On an annual basis, the company's Board of Directors defines the result criteria related to both short- and long-term remuneration. Personal performance criteria are defined together by the employee and his/her supervisor in an annual development discussion. The development discussion also comprises a joint assessment of the realisation of the previous year's targets, including an evaluation of adherence in one's actions to the company's values. Based on the company's long-term strategy, the annual operating plan and the budget, the Board of Directors sets result criteria. Setting annual rewarding criteria highlights the gradual achievement of the long-term targets sets. The goal of short-term rewards is to reinforce the management's commitment to Group targets. In addition, long-term rewards are aimed at ensuring that capable and motivated staff retain their interest in the Group and its goals. Thereby, for instance, management is incentivised to continue with the Group.

4. Salaries and compensation in 2011

4.1 Salaries and other benefits paid to the president, his deputy and the Corporate Executive Team members for the financial year 2011

In 2011, including fringe benefits the salary paid to President and CEO Jukka Hienonen totalled EUR 510,842. No performance bonus was paid to the president in 2011. Based on the share-based incentive plan described above (section 3.2) President and CEO received a share reward valued EUR 711.000. Neither the company nor its subsidiaries paid any other compensation to the president. In 2011, Deputy CEO Timo Nieminen was paid EUR 163,282 in salary, including fringe benefits, and a performance bonus of EUR 10,128. For the members of the Corporate Executive Team (excluding the president and CEO and deputy CEO), salaries including fringe benefits amounted to EUR 1,204,215, performance bonuses to EUR 88,885 and share payments to EUR 463,267 in 2011.

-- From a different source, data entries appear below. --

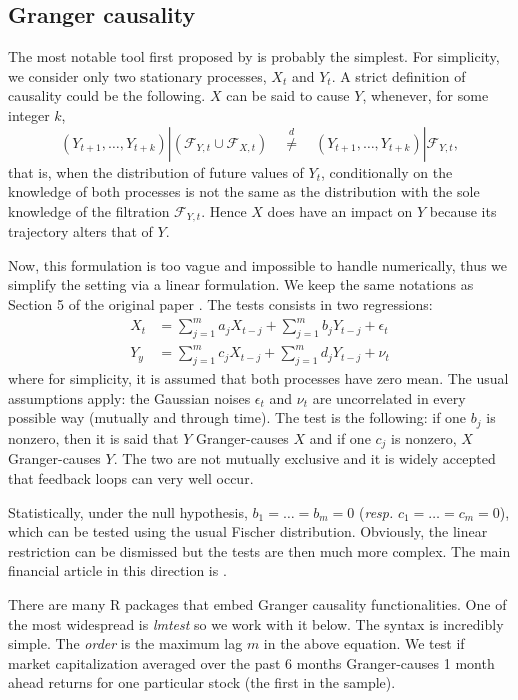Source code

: \documentclass[]{krantz}
\theoremstyle{definition}
\theoremstyle{definition}
\theoremstyle{definition}
\theoremstyle{remark}
\begin{document}
\hypertarget{granger}{%
\subsection{Granger causality}\label{granger}}

The most notable tool first proposed by \citet{granger1969investigating}
is probably the simplest. For simplicity, we consider only two
stationary processes, \(X_t\) and \(Y_t\). A strict definition of
causality could be the following. \(X\) can be said to cause \(Y\),
whenever, for some integer \(k\),
\[(Y_{t+1},\dots,Y_{t+k})|(\mathcal{F}_{Y,t}\cup \mathcal{F}_{X,t}) \quad  \overset{d}{\neq} \quad (Y_{t+1},\dots,Y_{t+k})|\mathcal{F}_{Y,t},\]
that is, when the distribution of future values of \(Y_t\),
conditionally on the knowledge of both processes is not the same as the
distribution with the sole knowledge of the filtration
\(\mathcal{F}_{Y,t}\). Hence \(X\) does have an impact on \(Y\) because
its trajectory alters that of \(Y\).

Now, this formulation is too vague and impossible to handle numerically,
thus we simplify the setting via a linear formulation. We keep the same
notations as Section 5 of the original paper
\citet{granger1969investigating}. The tests consists in two regressions:
\begin{align*}
X_t&=\sum_{j=1}^ma_jX_{t-j}+\sum_{j=1}^mb_jY_{t-j} + \epsilon_t \\
Y_y&=\sum_{j=1}^mc_jX_{t-j}+\sum_{j=1}^md_jY_{t-j} + \nu_t
\end{align*} where for simplicity, it is assumed that both processes
have zero mean. The usual assumptions apply: the Gaussian noises
\(\epsilon_t\) and \(\nu_t\) are uncorrelated in every possible way
(mutually and through time). The test is the following: if one \(b_j\)
is nonzero, then it is said that \(Y\) Granger-causes \(X\) and if one
\(c_j\) is nonzero, \(X\) Granger-causes \(Y\). The two are not mutually
exclusive and it is widely accepted that feedback loops can very well
occur.

Statistically, under the null hypothesis, \(b_1=\dots=b_m=0\)
(\emph{resp.} \(c_1=\dots=c_m=0\)), which can be tested using the usual
Fischer distribution. Obviously, the linear restriction can be dismissed
but the tests are then much more complex. The main financial article in
this direction is \citet{hiemstra1994testing}.

There are many R packages that embed Granger causality functionalities.
One of the most widespread is \emph{lmtest} so we work with it below.
The syntax is incredibly simple. The \emph{order} is the maximum lag
\(m\) in the above equation. We test if market capitalization averaged
over the past 6 months Granger-causes 1 month ahead returns for one
particular stock (the first in the sample).
\end{document}
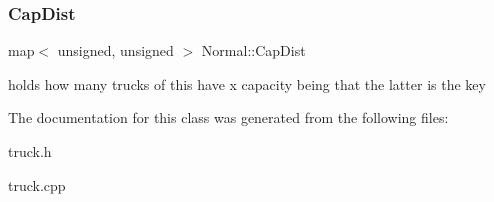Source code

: \subsubsection{\texorpdfstring{Cap\+Dist}{CapDist}}
{\footnotesize\ttfamily map$<$ unsigned, unsigned $>$ Normal\+::\+Cap\+Dist\hspace{0.3cm}{\ttfamily [static]}}

holds how many trucks of this have x capacity being that the latter is the key 

The documentation for this class was generated from the following files\+:\begin{DoxyCompactItemize}
\item 
truck.\+h\item 
truck.\+cpp\end{DoxyCompactItemize}
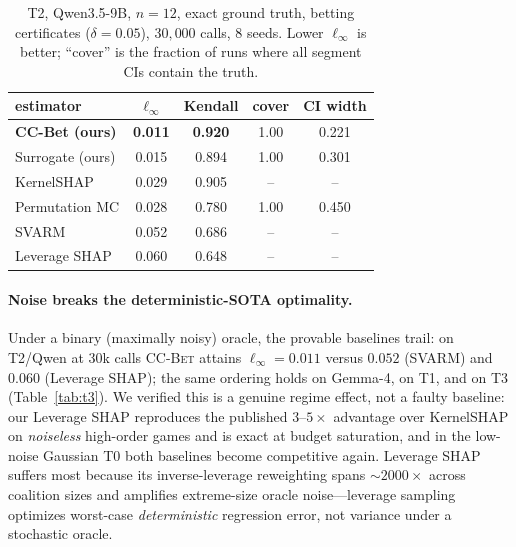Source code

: \documentclass[10pt,twocolumn,letterpaper]{article}
\theoremstyle{plain}
\theoremstyle{definition}
\begin{document}
\begin{table}[t]
\centering\small
\caption{T2, Qwen3.5-9B, $n{=}12$, exact ground truth, betting certificates
($\delta{=}0.05$), $30{,}000$ calls, 8 seeds. Lower $\ell_\infty$ is better;
``cover'' is the fraction of runs where all segment CIs contain the truth.}
\label{tab:t2}
\begin{tabular}{lcccc}
\toprule
estimator & $\ell_\infty$ & Kendall & cover & CI width \\
\midrule
\textbf{CC-Bet (ours)} & \textbf{0.011} & \textbf{0.920} & 1.00 & 0.221 \\
Surrogate (ours)       & 0.015 & 0.894 & 1.00 & 0.301 \\
KernelSHAP             & 0.029 & 0.905 & --   & --    \\
Permutation MC         & 0.028 & 0.780 & 1.00 & 0.450 \\
SVARM                  & 0.052 & 0.686 & --   & --    \\
Leverage SHAP          & 0.060 & 0.648 & --   & --    \\
\bottomrule
\end{tabular}
\end{table}

\paragraph{Noise breaks the deterministic-SOTA optimality.} Under a binary
(maximally noisy) oracle, the provable baselines trail: on T2/Qwen at $30$k calls
\textsc{CC-Bet} attains $\ell_\infty=0.011$ versus $0.052$ (SVARM) and $0.060$
(Leverage SHAP); the same ordering holds on Gemma-4, on T1, and on T3
(Table~\ref{tab:t3}). We verified this is a genuine regime effect, not a faulty
baseline: our Leverage SHAP reproduces the published $3$--$5\times$ advantage
over KernelSHAP on \emph{noiseless} high-order games and is exact at budget
saturation, and in the low-noise Gaussian T0 both baselines become competitive
again. Leverage SHAP suffers most because its inverse-leverage reweighting spans
$\sim\!2000\times$ across coalition sizes and amplifies extreme-size oracle
noise---leverage sampling optimizes worst-case \emph{deterministic} regression
error, not variance under a stochastic oracle.
\end{document}
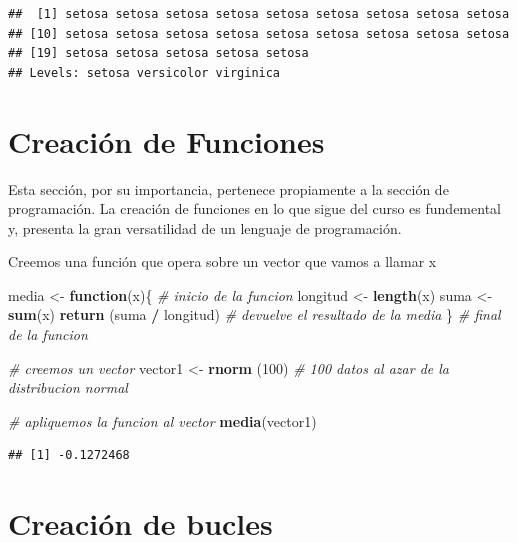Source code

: \documentclass[
]{book}
\newenvironment{Shaded}{\begin{snugshade}}{\end{snugshade}}
\newcommand{\CommentTok}[1]{\textcolor[rgb]{0.56,0.35,0.01}{\textit{#1}}}
\newcommand{\ControlFlowTok}[1]{\textcolor[rgb]{0.13,0.29,0.53}{\textbf{#1}}}
\newcommand{\DecValTok}[1]{\textcolor[rgb]{0.00,0.00,0.81}{#1}}
\newcommand{\KeywordTok}[1]{\textcolor[rgb]{0.13,0.29,0.53}{\textbf{#1}}}
\newcommand{\NormalTok}[1]{#1}
\newcommand{\OperatorTok}[1]{\textcolor[rgb]{0.81,0.36,0.00}{\textbf{#1}}}
\newcommand{\StringTok}[1]{\textcolor[rgb]{0.31,0.60,0.02}{#1}}
\begin{document}
\begin{verbatim}
##  [1] setosa setosa setosa setosa setosa setosa setosa setosa setosa
## [10] setosa setosa setosa setosa setosa setosa setosa setosa setosa
## [19] setosa setosa setosa setosa setosa
## Levels: setosa versicolor virginica
\end{verbatim}

\hypertarget{creaciuxf3n-de-funciones}{%
\chapter{Creación de Funciones}\label{creaciuxf3n-de-funciones}}

Esta sección, por su importancia, pertenece propiamente a la sección de programación. La creación de funciones en lo que sigue del curso es fundemental y, presenta la gran versatilidad de un lenguaje de programación.

Creemos una función que opera sobre un vector que vamos a llamar x

\begin{Shaded}
\begin{Highlighting}[]
\NormalTok{media <-}\StringTok{ }\ControlFlowTok{function}\NormalTok{(x)\{     }\CommentTok{# inicio de la funcion}
\NormalTok{ longitud <-}\StringTok{ }\KeywordTok{length}\NormalTok{(x)}
\NormalTok{ suma <-}\StringTok{ }\KeywordTok{sum}\NormalTok{(x)}
 \KeywordTok{return}\NormalTok{ (suma }\OperatorTok{/}\StringTok{ }\NormalTok{longitud) }\CommentTok{# devuelve el resultado de la media}
\NormalTok{\}                         }\CommentTok{# final de la funcion}


\CommentTok{# creemos un vector}
\NormalTok{vector1 <-}\StringTok{ }\KeywordTok{rnorm}\NormalTok{ (}\DecValTok{100}\NormalTok{) }\CommentTok{# 100 datos al azar de la distribucion normal}

\CommentTok{# apliquemos la funcion al vector}
\KeywordTok{media}\NormalTok{(vector1)}
\end{Highlighting}
\end{Shaded}

\begin{verbatim}
## [1] -0.1272468
\end{verbatim}

\hypertarget{creaciuxf3n-de-bucles}{%
\chapter{Creación de bucles}\label{creaciuxf3n-de-bucles}}
\end{document}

In 2011 the company paid contributions pertaining to voluntary pension insurance on behalf of the president and CEO and on behalf of Deputy CEO's EUR 207,145.

4.2 Long-term remuneration

Under the long-term incentive scheme (the incentive scheme concerning the years 2008, 2009 and 2010) and based on the 2010 results, the Board of Directors has decided to grant a total of 53,956 SRV Group Plc shares, accompanied by a sum of money corresponding to this number of shares enabling the payment of the related withholding tax and social security contributions, to a total of 37 persons employed by the Group. Of these, four belonged to the company's management, and received a total of 11,868 SRV Group Plc shares under the share-based incentive scheme.

5. Decision-making prodecure concerning salaries and remuneration

SRV Group Plc's Board of Directors decides on the terms of employment of the president and CEO and other members of the Corporate Executive Team, and their other compensation, based on a proposal by the Nomination and Compensation Committee. In other matters concerning the terms of employment, including remuneration, the "two rungs up" principle is observed - in other words, decisions are approved and made by a supervisor's supervisor.

The Board of Directors approves the amount of performance bonuses paid to the president and CEO and other Corporate Executive Team members under the performance bonus scheme. Performance bonuses payable to other persons are approved by business area executive vice presidents and the president and CEO. In each case of bonus approval herein, the "two rungs up" principle is applied. Performance bonuses can be approved for payment only after an assessment to ensure that the criteria set for the earning period have been met. With respect to financial criteria, such an assessment is conducted in the year following the earning period, after the completion of the financial statements. The fulfilment of personal criteria is evaluated annually in development discussions between the supervisor and subordinate. A decision over granting share bonuses is taken by the Board of Directors, based on the authorisation, concerning the issue of shares without payment, granted to the Board from time to time by the general meeting.